Canva, the online platform for making graphics and designs easy, has secured US$3.6 million. In the latest funding round, Founders Fund and Shasta Ventures join current investors Matrix Partners, Blackbird Ventures, and Square Peg Capital.

In less than a year, Canva’s user-base has rapidly expanded to 600,000 users, up from 330,000 in April. They’ve produced over 3.5 million designs. Canva has also announced it is launching a “Design with Canva” button that website owners can put into their sites, and which lets their users design images in Canva while remaining on the website.

3. Nikki Durkin on the emotional rollercoaster of 99Dresses

Nikki Durkin

Entrepreneurs are hardwired to talk only about successes. Rarely do founders speak out about the emotional rollercoaster of the startup journey. Nikki Durkin, founder of the now defunct 99Dresses, has opened up on the raw heartache of starting, salvaging, and letting go of a failed startup in a post on Medium.

It’s one of the best posts I’ve read about what doing a startup is really like; it goes from the highs of getting into Y Combinator and closing a US$595,000 round to the lows of not getting traction, losing her tech co-founders, and eventually running out of money. Nikki is only 22 so there will be other ventures and adventures ahead.

4. Hot demand and new funding for School Places

The demand for securing private school admission slots is so high amongst Australian families that 35,000 users signed up for the School Places app on its launch day. School Places collates information on open admission slots in private schools. Discounted school fees can also be acquired if a student applies to a school using the app.

Investors have taken notice of the demand being filled in by School Places. Square Peg Capital, Tank Stream Ventures, and Rampersand have invested $2 million in the company. The funds will be used to expand school area coverage. Currently covering just Victoria, School Places will soon list New South Wales private schools, then later on schools around the country.

5. Tablo.io raises $400,000 for self-publishing platform

Self-publishing platform Tablo has raised $400,000 from some significant investors. Paul Reining, former chief executive of the Catch Group (the team behind Catch Of The Day), is now its lead investor, director, and adviser. Other investors include Kevin Hale, partner at Y Combinator, and best-selling author John Buck, who is investing royalties earned from publishing via Tablo.

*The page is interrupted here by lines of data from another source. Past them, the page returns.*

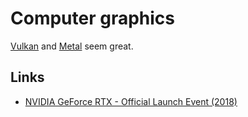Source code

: # Computer graphics

[Vulkan](vulkan.md) and [Metal](https://developer.apple.com/metal/) seem great.

## Links

- [NVIDIA GeForce RTX - Official Launch Event (2018)](https://www.youtube.com/watch?v=Mrixi27G9yM)
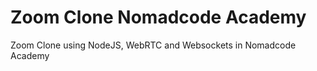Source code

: # Zoom Clone Nomadcode Academy

Zoom Clone using NodeJS, WebRTC and Websockets in Nomadcode Academy
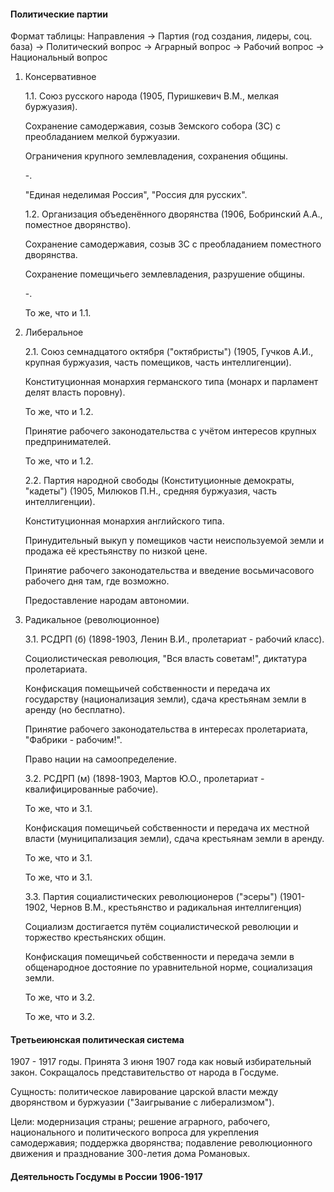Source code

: #### Политические партии

Формат таблицы: Направления -> Партия (год создания, лидеры, соц. база) -> Политический вопрос ->
Аграрный вопрос -> Рабочий вопрос -> Национальный вопрос

1. Консервативное

   1.1. Союз русского народа (1905, Пуришкевич В.М., мелкая буржуазия).

   Сохранение самодержавия, созыв Земского собора (ЗС) с преобладанием мелкой буржуазии.

   Ограничения крупного землевладения, сохранения общины.

   -.

   "Единая неделимая Россия", "Россия для русских".

   1.2. Организация объеденённого дворянства (1906, Бобринский А.А., поместное дворянство).

   Сохранение самодержавия, созыв ЗС с преобладанием поместного дворянства.

   Сохранение помещичьего землевладения, разрушение общины.

   -.

   То же, что и 1.1.

2. Либеральное

   2.1. Союз семнадцатого октября ("октябристы") (1905, Гучков А.И., крупная буржуазия, часть
   помещиков, часть интеллигенции).

   Конституционная монархия германского типа (монарх и парламент делят власть поровну).

   То же, что и 1.2.

   Принятие рабочего законодательства с учётом интересов крупных предпринимателей.

   То же, что и 1.2.

   2.2. Партия народной свободы (Конституционные демократы, "кадеты") (1905, Милюков П.Н., средняя
   буржуазия, часть интеллигенции).

   Конституционная монархия английского типа.

   Принудительный выкуп у помещиков части неиспользуемой земли и продажа её крестьянству по низкой
   цене.

   Принятие рабочего законодательства и введение восьмичасового рабочего дня там, где возможно.

   Предоставление народам автономии.

3. Радикальное (революционное)

   3.1. РСДРП (б) (1898-1903, Ленин В.И., пролетариат - рабочий класс).

   Социолистическая революция, "Вся власть советам!", диктатура пролетариата.

   Конфискация помещьичей собственности и передача их государству (национализация земли), сдача
   крестьянам земли в аренду (но бесплатно).

   Принятие рабочего законодательства в интересах пролетариата, "Фабрики - рабочим!".

   Право нации на самоопределение.

   3.2. РСДРП (м) (1898-1903, Мартов Ю.О., пролетариат - квалифицированные рабочие).

   То же, что и 3.1.

   Конфискация помещичьей собственности и передача их местной власти (муниципализация земли), сдача
   крестьянам земли в аренду.

   То же, что и 3.1.

   То же, что и 3.1.

   3.3. Партия социалистических революционеров ("эсеры") (1901-1902, Чернов В.М., крестьянство и
   радикальная интеллигенция)

   Социализм достигается путём социалистической революции и торжество крестьянских общин.

   Конфискация помещичьей собственности и передача земли в общенародное достояние по уравнительной
   норме, социализация земли.

   То же, что и 3.2.

   То же, что и 3.2.

#### Третьеиюнская политическая система

1907 - 1917 годы. Принята 3 июня 1907 года как новый избирательный закон. Сокращалось
представительство от народа в Госдуме.

Сущность: политическое лавирование царской власти между дворянством и буржуазии ("Заигрывание с
либерализмом").

Цели: модернизация страны; решение аграрного, рабочего, национального и политического вопроса для
укрепления самодержавия; поддержка дворянства; подавление революционного движения и празднование
300-летия дома Романовых.

#### Деятельность Госдумы в России 1906-1917
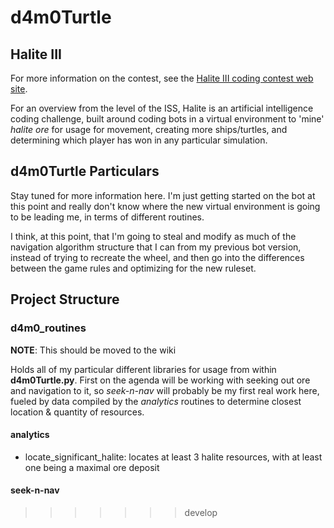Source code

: # d4m0Turtle

## Halite III

For more information on the contest, see the [Halite III coding contest web site](http://Halite.io).

For an overview from the level of the ISS, Halite is an artificial intelligence coding challenge, built around coding bots in a virtual environment to 'mine' _halite ore_ for usage for movement, creating more ships/turtles, and determining which player has won in any particular simulation.

## d4m0Turtle Particulars

Stay tuned for more information here.  I'm just getting started on the bot at this point and really don't know where the new virtual environment is going to be leading me, in terms of different routines.

I think, at this point, that I'm going to steal and modify as much of the navigation algorithm structure that I can from my previous bot version, instead of trying to recreate the wheel, and then go into the differences between the game rules and optimizing for the new ruleset.

## Project Structure

### d4m0_routines

**NOTE**: This should be moved to the wiki

Holds all of my particular different libraries for usage from within **d4m0Turtle.py**.  First on the agenda will be working with seeking out ore and navigation to it, so _seek-n-nav_ will probably be my first real work here, fueled by data compiled by the _analytics_ routines to determine closest location & quantity of resources.

#### analytics

  * locate_significant_halite: locates at least 3 halite resources, with at least one being a maximal ore deposit

#### seek-n-nav

>>>>>>> develop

Tablo now has 10,000 authors from 100 countries who have published ebooks using the service. In addition to publishing, authors can share their work amongst each other and build an audience. Writers can retain 100 percent of royalties because they pay Tablo a monthly subscription fee to have their books published to Amazon or Apple’s iBookstore. Tablo was one of the startups in AngelCube’s accelerator program in 2013. Competitors to Tablo include Australia-founded and now Europe-based startup 7Write.

6. Website monitoring tool Obvious.io open to testing

I met Shaun Thambyah, the founder of Obvious.io, at a Sydney startup event a few years ago when he first discussed this idea for a visual website monitoring tool. In a recent post on the startup forum Silicon Beach, Thambyah announced that Obvious is now available for public testing and feedback.

Obvious monitors in real-time what a website looks like to its users. Obvious will inform a website owner when there is a disparity with what users see compared to the base image. Obvious does this by taking regular snapshots of a page and compares it with the baseline, using computer vision techniques to identify what parts of your page have changed. You can choose to ignore the dynamic bits so you won’t get woken at 3 a.m. because someone published a blog post or a news item changed.